Au cœur de la de machine de guerre syrienne : l’opération César par Omar al-Assaad

Article  •  Publié sur Souria Houria le 23 novembre 2015

Au cœur de la de machine de guerre syrienne : l’opération César

par Omar al-Assaad, 16 novembre 2015

traduit de l’arabe par Marcel Charbonnier

Photo_عمر الأسعد_Omar

Dans le cadre des  rencontres mensuelles qu’elle organise les derniers dimanches du mois, qu’anime l’écrivain et éditeur syrien Farouk Mardam-Bey, l’association « Syrie Liberté » (Souria Houria) a accueilli la journaliste et écrivaine française Garance Le Caisne, auteur de l’ouvrage Opération César : Au cœur de la machine de guerre syrienne (paru aux éditions Stock). Sa conférence a été placée sous ce même intitulé, qui en a constitué l’axe principal.

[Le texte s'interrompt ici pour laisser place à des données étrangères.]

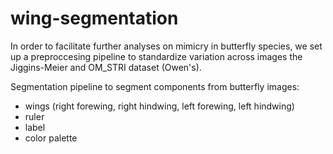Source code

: # wing-segmentation

In order to facilitate further analyses on mimicry in butterfly species, we set up a preproccesing pipeline to standardize variation across images the Jiggins-Meier and OM_STRI dataset (Owen's).

Segmentation pipeline to segment components from butterfly images:
- wings (right forewing, right hindwing, left forewing, left hindwing) 
- ruler
- label
- color palette
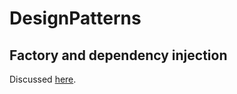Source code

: # DesignPatterns


## Factory and dependency injection 

Discussed [here](https://github.com/gmateesc/DesignPatterns/blob/master/Factory_DependencyInjection/README.md).

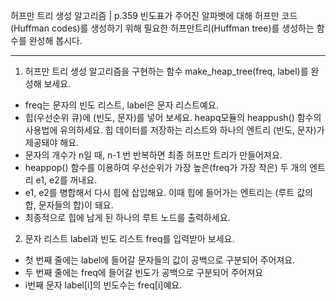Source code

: 허프만 트리 생성 알고리즘 | p.359
빈도표가 주어진 알파벳에 대해 허프만 코드(Huffman codes)를 생성하기 위해 필요한 허프만트리(Huffman tree)를 생성하는 함수를 완성해 봅시다.

---

1. 허프만 트리 생성 알고리즘을 구현하는 함수 make_heap_tree(freq, label)를 완성해 보세요.

* freq는 문자의 빈도 리스트, label은 문자 리스트예요.
* 힙(우선순위 큐)에 (빈도, 문자)를 넣어 보세요. heapq모듈의 heappush() 함수의 사용법에 유의하세요. 힙 데이터를 저장하는 리스트와 하나의 엔트리 (빈도, 문자)가 제공돼야 해요.
* 문자의 개수가 n일 때, n-1 번 반복하면 최종 허프만 트리가 만들어져요.
* heappop() 함수를 이용하여 우선순위가 가장 높은(freq가 가장 작은) 두 개의 엔트리 e1, e2를 꺼내요.
* e1, e2를 병합해서 다시 힙에 삽입해요. 이때 힙에 들어가는 엔트리는 (루트 값의 합, 문자들의 합)이 돼요.
* 최종적으로 힙에 남게 된 하나의 루트 노드를 출력하세요. 

2. 문자 리스트 label과 빈도 리스트 freq를 입력받아 보세요.

* 첫 번째 줄에는 label에 들어갈 문자들의 값이 공백으로 구분되어 주어져요.
* 두 번째 줄에는 freq에 들어갈 빈도가 공백으로 구분되어 주어져요
* i번째 문자 label[i]의 빈도수는 freq[i]예요.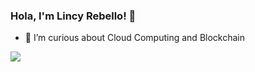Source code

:### Hola, I'm Lincy Rebello! 👋
- 🤔 I’m curious about Cloud Computing and Blockchain
<!--
**LincyRebello/LincyRebello** is a ✨ _special_ ✨ repository because its `README.md` (this file) appears on your GitHub profile.

Here are some ideas to ge

- 🔭 I’m currently working on ...
- 🌱 I’m currently learning ..
- 👯 I’m looking to collaborate on ...
- 🤔 I’m looking for help with ...
- 💬 Ask me about ...
- 📫 How to reach me: ...
- 😄 Pronouns: ...
- ⚡ Fun fact: ...
-->
<img src='https://github-readme-stats.vercel.app/api?username=lincyrebello&&show_icons=true&title_color=ffffff&icon_color=0000ff&text_color=daf7dc&bg_color=191919'>

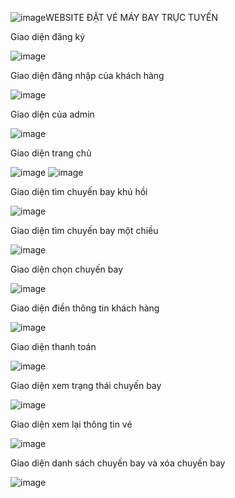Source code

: ![image](https://github.com/typhoons2/OnlineFlightBooking/assets/103090424/9cd23074-7caf-4a99-a37f-8c1433a7b036)WEBSITE ĐẶT VÉ MÁY BAY TRỰC TUYẾN

Giao diện đăng ký 

![image](https://github.com/typhoons2/OnlineFlightBooking/assets/103090424/764b2e8c-7992-4cee-84da-d8d745d0798d)

Giao diện đăng nhập của khách hàng 

![image](https://github.com/typhoons2/OnlineFlightBooking/assets/103090424/60489a52-b173-44dc-94db-863214157752)

Giao diện của admin 

![image](https://github.com/typhoons2/OnlineFlightBooking/assets/103090424/ce69c00e-3b2a-4c8d-b8d5-6a7744e8c0bb)

Giao diện trang chủ 

![image](https://github.com/typhoons2/OnlineFlightBooking/assets/103090424/2d9f73af-4c1a-4a9d-84e0-87306b7ac237)
![image](https://github.com/typhoons2/OnlineFlightBooking/assets/103090424/8a5a3149-3b2c-44c4-a6f9-85ea44719885)


Giao diện tìm chuyến bay khú hồi 

![image](https://github.com/typhoons2/OnlineFlightBooking/assets/103090424/47f13868-1027-4b6b-8d90-e56a907d3dac)

Giao diện tìm chuyến bay một chiều 

![image](https://github.com/typhoons2/OnlineFlightBooking/assets/103090424/c9bd1979-e55d-45cd-a3f4-2e3caf845995)

Giao diện chọn chuyến bay

![image](https://github.com/typhoons2/OnlineFlightBooking/assets/103090424/e9a4656d-e0f1-48f9-899a-713aeab6bfff)

Giao diện điền thông tin khách hàng 

![image](https://github.com/typhoons2/OnlineFlightBooking/assets/103090424/8c136a00-2754-48d0-95c1-d821327b7969)

Giao diện thanh toán 

![image](https://github.com/typhoons2/OnlineFlightBooking/assets/103090424/f703d629-0c62-4bef-b007-7efb3a639903)

Giao diện xem trạng thái chuyến bay 

![image](https://github.com/typhoons2/OnlineFlightBooking/assets/103090424/06a953a2-816c-4bc0-a377-280a863d299c)

Giao diện xem lại thông tin vé

![image](https://github.com/typhoons2/OnlineFlightBooking/assets/103090424/26e4024c-55a5-4b36-a74f-83a077bfa6f9)

Giao diện danh sách chuyến bay và xóa chuyến bay

![image](https://github.com/typhoons2/OnlineFlightBooking/assets/103090424/9f1d25d2-e9f7-4b1c-9a73-ef3a760f9d01)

Garance Le Caisne a tout d’abord présenté un Syrien dont l’identité ne peut bien entendu pas être révélée, « César ». Il s’agit d’un photographe employé par la police militaire du régime de Bachar al-Assad. Avant le début de la Révolution en Syrie, celui-ci travaillait également en tant que photographe de la justice militaire : il prenait en photo les corps de (soldats) victimes d’accidents de la circulation, d’assassinats ou ceux de soldats décédés de diverses autres causes. Mais un bouleversement total de sa vie professionnelle s’est produit au lendemain du déclenchement de la Révolution syrienne lorsqu’il reçut l’ordre de prendre en photo des corps de personnes arrêtées mortes sous la torture, en plus de son travail habituel consistant à certifier des clichés de militaires du régime Assad tués. Durant cette période, il a découvert que les corps dont il avait reçu l’ordre de les photographier présentaient des traces manifestes de tortures ou de blessures par balles, nombre de ces cadavres portant les stigmates évidents d’une dénutrition extrême.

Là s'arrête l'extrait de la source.